Мужская солидарность – дело своеобразное. И проявляется своеобразно. А уж когда мужчина-кот солидарен с мужчиной-человеком – это своеобразно вдвойне.
А вот и нечего смеяться!
Однажды… не очень давно… мы пригласили в гости наших хороших давних друзей. Цель, разумеется, ясна, не буду её озвучивать. Просто скажу, что мы купили разных вкусных напитков, а ещё я заморозила лёд.
И, кстати, сразу вам скажу: зря. Не нужен лёд в коньяк, честно. Разбавлять хорошие напитки – кощунство. К тому же согревшийся в руках коньяк гораздо мягче и ароматнее.
Впрочем, всё это дело вкуса, конечно. Ну неважно.
Просто мы давно не виделись и соскучились. А вовсе не для этого там!
Ну и вот. Так получилось, что прекрасная половина наших гостей поехать по некоторым причинам не смогла, и друг мужа поехал один. В свою очередь мой собственный супруг задержался в командировке на сутки из-за погоды. Таким образом, друга семьи встречали я и коты. Ну и лёд в морозилке.
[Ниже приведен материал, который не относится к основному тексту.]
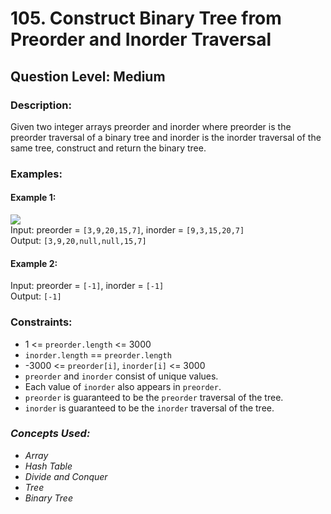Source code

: # 105. Construct Binary Tree from Preorder and Inorder Traversal
## Question Level: Medium
### Description:
Given two integer arrays preorder and inorder where preorder is the preorder traversal of a binary tree and inorder is the inorder traversal of the same tree, construct and return the binary tree.

### Examples:
#### Example 1:
<img src="https://assets.leetcode.com/uploads/2021/02/19/tree.jpg"><br>
Input: preorder = `[3,9,20,15,7]`, inorder = `[9,3,15,20,7]`<br>
Output: `[3,9,20,null,null,15,7]`<br>
#### Example 2:

Input: preorder = `[-1]`, inorder = `[-1]`<br>
Output: `[-1]`<br>

### Constraints:

- 1 <= `preorder.length` <= 3000
- `inorder.length` == `preorder.length`
- -3000 <= `preorder[i]`, `inorder[i]` <= 3000
- `preorder` and `inorder` consist of unique values.
- Each value of `inorder` also appears in `preorder`.
- `preorder` is guaranteed to be the `preorder` traversal of the tree.
- `inorder` is guaranteed to be the `inorder` traversal of the tree.

### <i>Concepts Used:
- Array
- Hash Table
- Divide and Conquer
- Tree
- Binary Tree </i>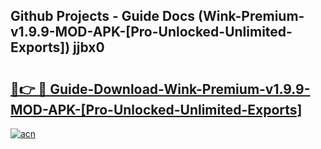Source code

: ## Github Projects - Guide Docs (Wink-Premium-v1.9.9-MOD-APK-[Pro-Unlocked-Unlimited-Exports]) jjbx0

# <h2><a href="https://apkcomod.com?title=Wink-Premium-v1.9.9-MOD-APK-[Pro-Unlocked-Unlimited-Exports]">🔗👉 🔴 Guide-Download-Wink-Premium-v1.9.9-MOD-APK-[Pro-Unlocked-Unlimited-Exports] </a></h2>

[![acn](https://github.com/user-attachments/assets/0f9c940e-d8b0-45ae-aac7-cd30a18b3e1c)](https://apkcomod.com?title=Wink-Premium-v1.9.9-MOD-APK-[Pro-Unlocked-Unlimited-Exports])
В целом, неплохая компания.
Пуня при звонке в дверь ринулась, разумеется, в ванную, замолотив в закрытую дверь кулачками. Ибо Пуня всю свою недолгую жизнь в каждом визитёре видит страшного таксидермиста. Даже, собственно, в моём супруге, который, вообще-то, кормил её в младенчестве колбасой.
- Кормил-то кормил, - не спорит Пуня, - ну да кто его знает: вдруг прикармливал?! А потом хрясь – и нет у Пунечки хвоста! На горжетку пошёл!
К тому же она вообще не уверена, что в дом после командировок возвращается один и тот же человек. Того, который колбасой угощал, может, подменили уже сто раз! Так что лучше перебдеть, чем недобдеть – и пересидеть под ванной. Таксидермисту надоест – и он уйдёт. А Пунечка останется. С хвостом.
Так что, собственно, приятель мне почти не верил, что у нас в доме есть ещё третья кошка. Думал, что это я так себе цену набиваю, типа, котья мать, одной левой с целым прайдом справляюсь!
Что касается Зёмы, то он, наоборот, первым кидается навстречу любому посетителю. Во-первых, проявляет героизм: вдруг будут бить, а он не присутствует?! Конфуз!
Во-вторых, вдруг принесли что-то вкусное – а он опять-таки не присутствует! Уже не конфуз, а безобразие. А в-третьих, Земануил Великолепный в принципе уверен, что все гости – это к нему.
Мотя же на звонок тоже вышел. Когда проснулся, тогда и вышел. Он бы и не вышел, но подумал, что наконец-то приехали любимые ноги в джинсах, и он наконец сможет нормально выспаться! Шёл вразвалочку, готовый сменить лежанку на подоконнике на джинсы на кровати, и тут!
- Вот это подстава! – возмущённо посмотрел на меня Мотя, внимательно обнюхав чужие ноги. – Это не мои джинсы! Мои где?! И что за посторонний мужик в доме?!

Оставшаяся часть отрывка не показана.